Consider grassroots movements, collaborative economies, and solidarity networks that emerge in times of crisis. They are like pioneer species, preparing the ground for others to flourish. Participatory budgeting in some cities, for example, is a form of decentralization inspired by ecosystems, where decision-making power circulates, creating resilience. The same is true for restorative justice initiatives, which aim to heal social wounds through dialogue rather than punishment.

Perhaps the most important lesson of biomimetics for this moment is recognizing that we are not outside of nature — we are nature. If it collapses, we collapse with it. In that sense, the ancestral cosmologies of indigenous peoples, especially Native Americans, have much to teach us. For them, there is no separation between what is culture and what is nature. The mountain, the river, the wind, the sun, and the moon are kin, just as the objects and technologies they create are also part of nature. For the Yanomami, for instance, the bow and arrow are not merely hunting tools; they carry a spirit and are part of a symbiotic relationship with the forest. The bow represents the extension of the hunter’s strength and intention, while the arrow, in flight, carries not only the energy of the human but also that of the environment sustaining it.

In the tradition of Arctic peoples, such as the Inuit, ice houses are more than shelters. They are seen as temporary organisms, breathing with the climate and the rhythm of the community. The igloo is built from the environment itself, using compacted snow, and then disintegrates back into the ecosystem when no longer needed, leaving no trace. It is part of the natural cycle — not something separate from it. The relationship with the world is not one of ownership, but of belonging. Time is not a straight line toward progress, but a cycle of constant renewal. It is not about romanticizing the past, but remembering that there have been — and still are — ways of life not based on the illusion of separation, ways in which peoples understood long before any scientific theory that true strength lies in interdependence.
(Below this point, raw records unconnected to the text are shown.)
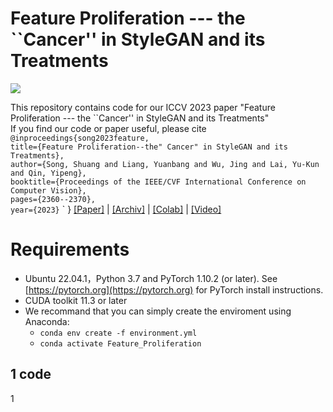 # Feature Proliferation --- the ``Cancer'' in StyleGAN and its Treatments

![](https://github.com/songc42/Feature-proliferation/blob/main/Impact_feature_proliferation.png)

This repository contains code for our ICCV 2023 paper "Feature Proliferation --- the ``Cancer'' in StyleGAN and its Treatments" <br>
If you find our code or paper useful, please cite <br>
        `@inproceedings{song2023feature,`  
                     `title={Feature Proliferation--the" Cancer" in StyleGAN and its Treatments},`      
                     `author={Song, Shuang and Liang, Yuanbang and Wu, Jing and Lai, Yu-Kun and Qin, Yipeng},`  
                     `booktitle={Proceedings of the IEEE/CVF International Conference on Computer Vision},`  
                     `pages={2360--2370},`  
                     `year={2023}`     `
        }
[[Paper]](https://openaccess.thecvf.com/content/ICCV2023/html/Song_Feature_Proliferation_--_the_Cancer_in_StyleGAN_and_its_Treatments_ICCV_2023_paper.html) | 
[[Archiv]](https://openaccess.thecvf.com/content/ICCV2023/html/Song_Feature_Proliferation_--_the_Cancer_in_StyleGAN_and_its_Treatments_ICCV_2023_paper.html) | 
[[Colab]](https://openaccess.thecvf.com/content/ICCV2023/html/Song_Feature_Proliferation_--_the_Cancer_in_StyleGAN_and_its_Treatments_ICCV_2023_paper.html) | 
[[Video]](https://openaccess.thecvf.com/content/ICCV2023/html/Song_Feature_Proliferation_--_the_Cancer_in_StyleGAN_and_its_Treatments_ICCV_2023_paper.html)




Requirements
==

*  Ubuntu 22.04.1，Python 3.7 and PyTorch 1.10.2 (or later). See [https://pytorch.org](https://pytorch.org) for PyTorch install instructions.
*  CUDA toolkit 11.3 or later
*  We recommand that you can simply create the enviroment using Anaconda:
   * `conda env create -f environment.yml`
   * `conda activate Feature_Proliferation`


1
code
----
1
Similarly, perhaps we should recognize that artificial intelligences and other exponential technologies are extensions of the same vital process that created us, and we might see them (and evaluate them) not solely as threatening tools but as inherent parts of the complex solutions to the unprecedented challenges we face. Everything is part of the problem. Everything is part of the solution. What will make the difference is our ability, even in the midst of chaos, to take a deep breath and catalyze the strength of the collective — for it is from there that our success as a species will arise. After all, the creative force of evolution has never been about separation, but about connection.

If “enTRUMPia” is the perfect storm, then the antidote lies at the margins, in those transitional spaces where new forms of life can emerge. Chaos is not the end — it is the ground in which forgotten seeds finally find the conditions to germinate.

Nature does not fight collapse. It endures, learns from it, and reinvents itself. Perhaps that is inevitably what we must do.